____ DATA

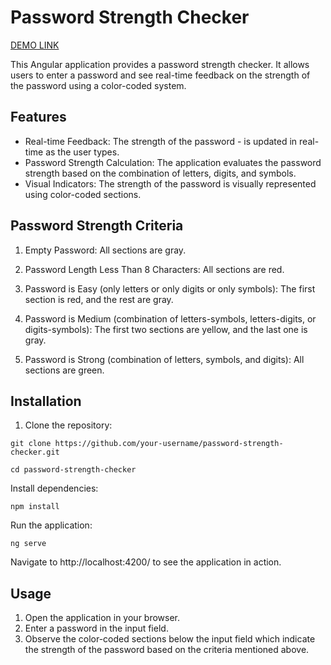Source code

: # Password Strength Checker

[DEMO LINK](https://my-password-app.vercel.app/ "DEMO LINK")

This Angular application provides a password strength checker. It allows users to enter a password and see real-time feedback on the strength of the password using a color-coded system.

## Features
- Real-time Feedback: The strength of the password - is updated in real-time as the user types.
- Password Strength Calculation: The application evaluates the password strength based on the combination of letters, digits, and symbols.
- Visual Indicators: The strength of the password is visually represented using color-coded sections.

## Password Strength Criteria
1. Empty Password:
All sections are gray.

2. Password Length Less Than 8 Characters:
All sections are red.

3. Password is Easy (only letters or only digits or only symbols):
The first section is red, and the rest are gray.

4. Password is Medium (combination of letters-symbols, letters-digits, or digits-symbols):
The first two sections are yellow, and the last one is gray.

5. Password is Strong (combination of letters, symbols, and digits):
All sections are green.


## Installation
1. Clone the repository:

`git clone https://github.com/your-username/password-strength-checker.git`

`cd password-strength-checker`


Install dependencies:

`npm install`

Run the application:

```ng serve```

Navigate to http://localhost:4200/ to see the application in action.

## Usage
1. Open the application in your browser.
2. Enter a password in the input field.
3. Observe the color-coded sections below the input field which indicate the strength of the password based on the criteria mentioned above.

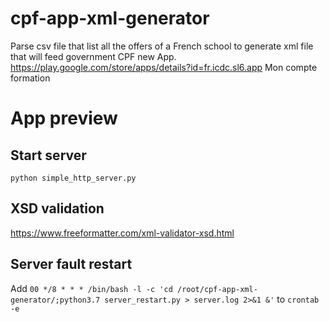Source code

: # cpf-app-xml-generator
Parse csv file that list all the offers of a French school to generate xml file that will feed government CPF new App. https://play.google.com/store/apps/details?id=fr.icdc.sl6.app Mon compte formation

# App preview


## Start server
```python simple_http_server.py```

## XSD validation
https://www.freeformatter.com/xml-validator-xsd.html

## Server fault restart
Add ```00 */8 * * * /bin/bash -l -c 'cd /root/cpf-app-xml-generator/;python3.7 server_restart.py > server.log 2>&1 &'``` to ```crontab -e```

________

— TO DO —
Go through the records above and copy each line where "https" is found.

— FINAL ANSWER —
[DEMO LINK](https://my-password-app.vercel.app/ "DEMO LINK")
`git clone https://github.com/your-username/password-strength-checker.git`
Parse csv file that list all the offers of a French school to generate xml file that will feed government CPF new App. https://play.google.com/store/apps/details?id=fr.icdc.sl6.app Mon compte formation
https://www.freeformatter.com/xml-validator-xsd.html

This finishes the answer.